Allowing myself to live as a child of Christ, I need to have eyes that are open to boundaries. I need to allow God to set my boundaries because without the Holy Spirit guiding me I will set them at the extremes of everything or nothing, both of which are not loving responses.

Wednesday, June 27, 2007

the begining until now...

I started my internship at FareStart over 2 weeks ago today. It has been a fun journey so far, but I think that I am learning the importance of deeply relfecting on my experiences here, otherwise they will just pass through my life and I will not glean knowledge or wisdom from them. This is a quick sketch of what the last two weeks have been like here, from here on out I will be posting weekly, with my reflection and thoughts about the events.

When I first found out that I was given the opprotunity to work at FareStart, I felt completely privilaged and blessed. To know that this organization practices so many of the principles I desire to live my life by is an incredible feeling. I love that my heart smiles when I tell people about FareStart and I love that I have been trusted enough to be let into the process of it. This is a perspective that I must keep. It is easy to get bogged down in the details and the data entry, forgetting that the small onces of work I do on a computer do directly translate into transformed lives and a healthly helping model of change.

This idea of remembering is difficult to keep.

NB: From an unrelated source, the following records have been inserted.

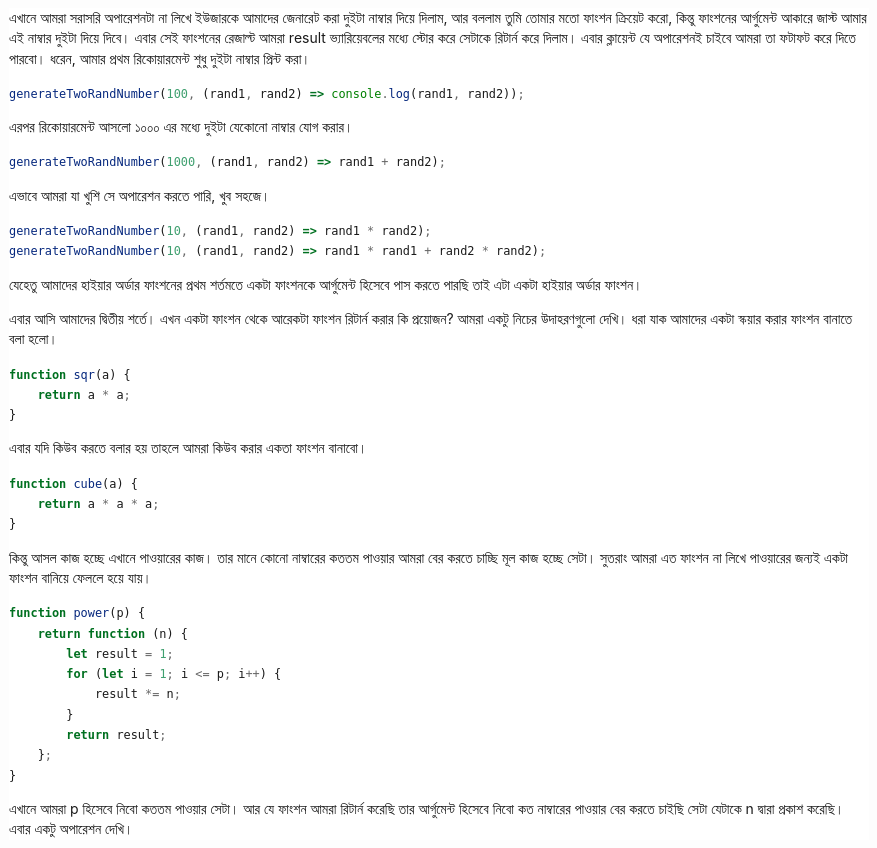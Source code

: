 এখানে আমরা সরাসরি অপারেশনটা না লিখে ইউজারকে আমাদের জেনারেট করা দুইটা নাম্বার দিয়ে দিলাম, আর বললাম তুমি তোমার মতো ফাংশন ক্রিয়েট করো, কিন্তু ফাংশনের আর্গুমেন্ট আকারে জাস্ট আমার এই নাম্বার দুইটা দিয়ে দিবে। এবার সেই ফাংশনের রেজাল্ট আমরা result ভ্যারিয়েবলের মধ্যে স্টোর করে সেটাকে রিটার্ন করে দিলাম। এবার ক্লায়েন্ট যে অপারেশনই চাইবে আমরা তা ফটাফট করে দিতে পারবো। ধরেন, আমার প্রথম রিকোয়ারমেন্ট শুধু দুইটা নাম্বার প্রিন্ট করা।

```js
generateTwoRandNumber(100, (rand1, rand2) => console.log(rand1, rand2));
```

এরপর রিকোয়ারমেন্ট আসলো ১০০০ এর মধ্যে দুইটা যেকোনো নাম্বার যোগ করার।

```js
generateTwoRandNumber(1000, (rand1, rand2) => rand1 + rand2);
```

এভাবে আমরা যা খুশি সে অপারেশন করতে পারি, খুব সহজে।

```js
generateTwoRandNumber(10, (rand1, rand2) => rand1 * rand2);
generateTwoRandNumber(10, (rand1, rand2) => rand1 * rand1 + rand2 * rand2);
```

যেহেতু আমাদের হাইয়ার অর্ডার ফাংশনের প্রথম শর্তমতে একটা ফাংশনকে আর্গুমেন্ট হিসেবে পাস করতে পারছি তাই এটা একটা হাইয়ার অর্ডার ফাংশন।

এবার আসি আমাদের দ্বিতীয় শর্তে। এখন একটা ফাংশন থেকে আরেকটা ফাংশন রিটার্ন করার কি প্রয়োজন? আমরা একটু নিচের উদাহরণগুলো দেখি। ধরা যাক আমাদের একটা স্কয়ার করার ফাংশন বানাতে বলা হলো।

```js
function sqr(a) {
	return a * a;
}
```

এবার যদি কিউব করতে বলার হয় তাহলে আমরা কিউব করার একতা ফাংশন বানাবো।

```js
function cube(a) {
	return a * a * a;
}
```

কিন্তু আসল কাজ হচ্ছে এখানে পাওয়ারের কাজ। তার মানে কোনো নাম্বারের কততম পাওয়ার আমরা বের করতে চাচ্ছি মূল কাজ হচ্ছে সেটা। সুতরাং আমরা এত ফাংশন না লিখে পাওয়ারের জন্যই একটা ফাংশন বানিয়ে ফেললে হয়ে যায়।

```js
function power(p) {
	return function (n) {
		let result = 1;
		for (let i = 1; i <= p; i++) {
			result *= n;
		}
		return result;
	};
}
```

এখানে আমরা p হিসেবে নিবো কততম পাওয়ার সেটা। আর যে ফাংশন আমরা রিটার্ন করেছি তার আর্গুমেন্ট হিসেবে নিবো কত নাম্বারের পাওয়ার বের করতে চাইছি সেটা যেটাকে n দ্বারা প্রকাশ করেছি। এবার একটু অপারেশন দেখি।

My natural tendency is to inflate my position, judging my role in the company and my place on the totem pole as the parameters of service, rather than having the end goal in mind. Right now it is difficult for me to see a passion in the people that I am working with. There is a great deal of seperation from the students, many of the people in the office are just simply not physically around them, but I feel as though there is a subtle division in their brains as well. I have yet to hear a conversation about a student or about the joy that working at FareStart gives them and that is something that is really difficult.

I think that I am learning the importance of substainable passion. It seems like the most dangerous people in the world are the ones that attract people, engage them in their ideas, pursade them that they are nobel and worth supporting, and then expolde in a cloud of exhaustion and burnout. This is how things start and then fizzle out. If we are to be people of purpose and reflecting God's will here on earth, that is a will of substainability, resurrection, and eternity. There are situations in life that are here for a season and then gone, but the intimate connections to lives and livelihoods is something that requires consistancy and maturity. A wavering, mountiantop passion is great to start programs and organizations, but combining that passion with intellegent processes and realistic goals leaves people in a much better place in the end.

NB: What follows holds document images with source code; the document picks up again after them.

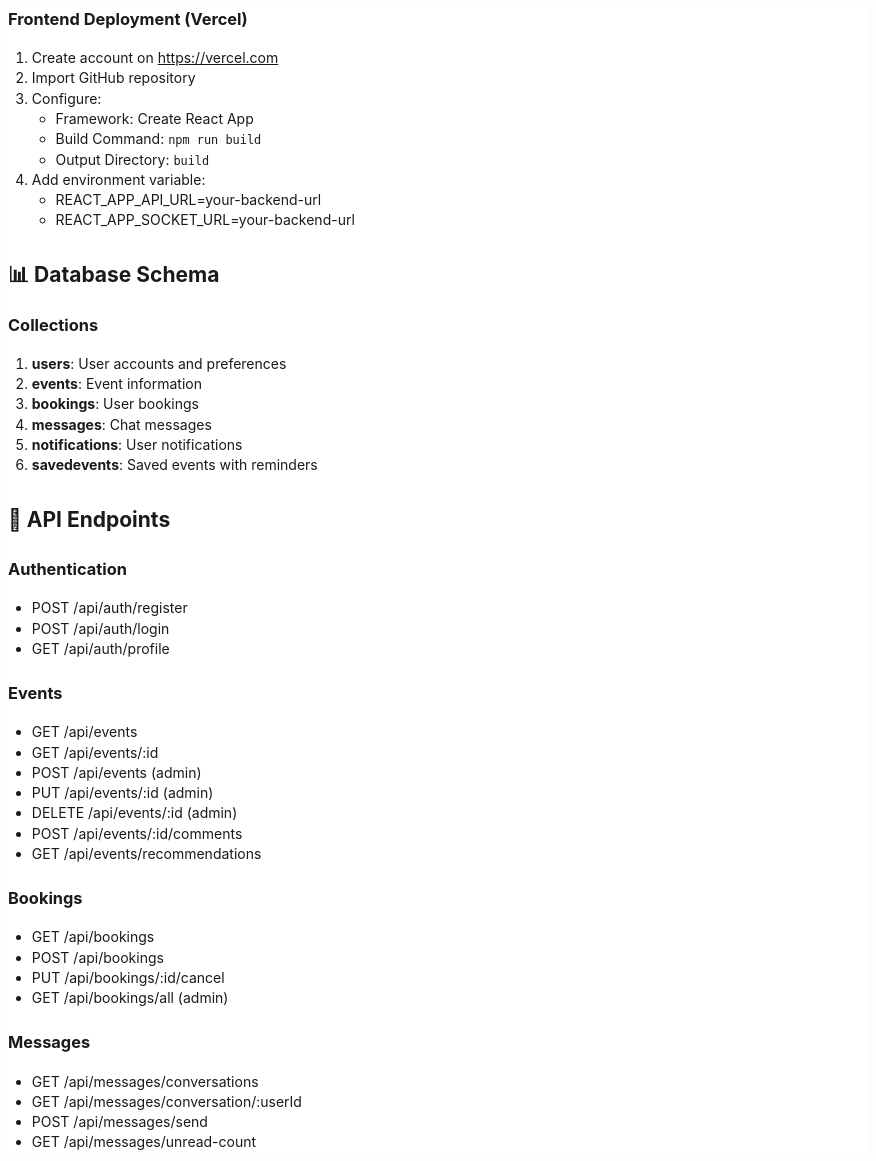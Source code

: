 ### Frontend Deployment (Vercel)

1. Create account on https://vercel.com
2. Import GitHub repository
3. Configure:
   - Framework: Create React App
   - Build Command: `npm run build`
   - Output Directory: `build`
4. Add environment variable:
   - REACT_APP_API_URL=your-backend-url
   - REACT_APP_SOCKET_URL=your-backend-url

## 📊 Database Schema

### Collections
1. **users**: User accounts and preferences
2. **events**: Event information
3. **bookings**: User bookings
4. **messages**: Chat messages
5. **notifications**: User notifications
6. **savedevents**: Saved events with reminders

## 🔐 API Endpoints

### Authentication
- POST /api/auth/register
- POST /api/auth/login
- GET /api/auth/profile

### Events
- GET /api/events
- GET /api/events/:id
- POST /api/events (admin)
- PUT /api/events/:id (admin)
- DELETE /api/events/:id (admin)
- POST /api/events/:id/comments
- GET /api/events/recommendations

### Bookings
- GET /api/bookings
- POST /api/bookings
- PUT /api/bookings/:id/cancel
- GET /api/bookings/all (admin)

### Messages
- GET /api/messages/conversations
- GET /api/messages/conversation/:userId
- POST /api/messages/send
- GET /api/messages/unread-count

To achieve that substainable passion, it is essential to balance the now with the not yet. We must be dillegent and efficent now, with the grimey details and boring telephone calls because the not yet is so important. The not yet of graduates recieving diplomas and the not yet of moving from a men's shelter to a low-income housing apartment and the not yet of self-esteem that independent of damaging elements. The motivation for every action must be a greater good. Forgetting that greater good leads to passionless drudgery and that is no spirit with which to medel with someone else's life.

I have learned a little bit about equality while being here at FareStart. The term 'student' is regarded with high respect and there is a level of achievement to even hold that title. Having guidelines and prerequisits to be a student allow the staff to forget questions of character and competance that would hurt the helping relationship, and quantify both parties as compatable. There is also a fine line between discipline and grace that is flirted with very well here and I am excited to discover more of that.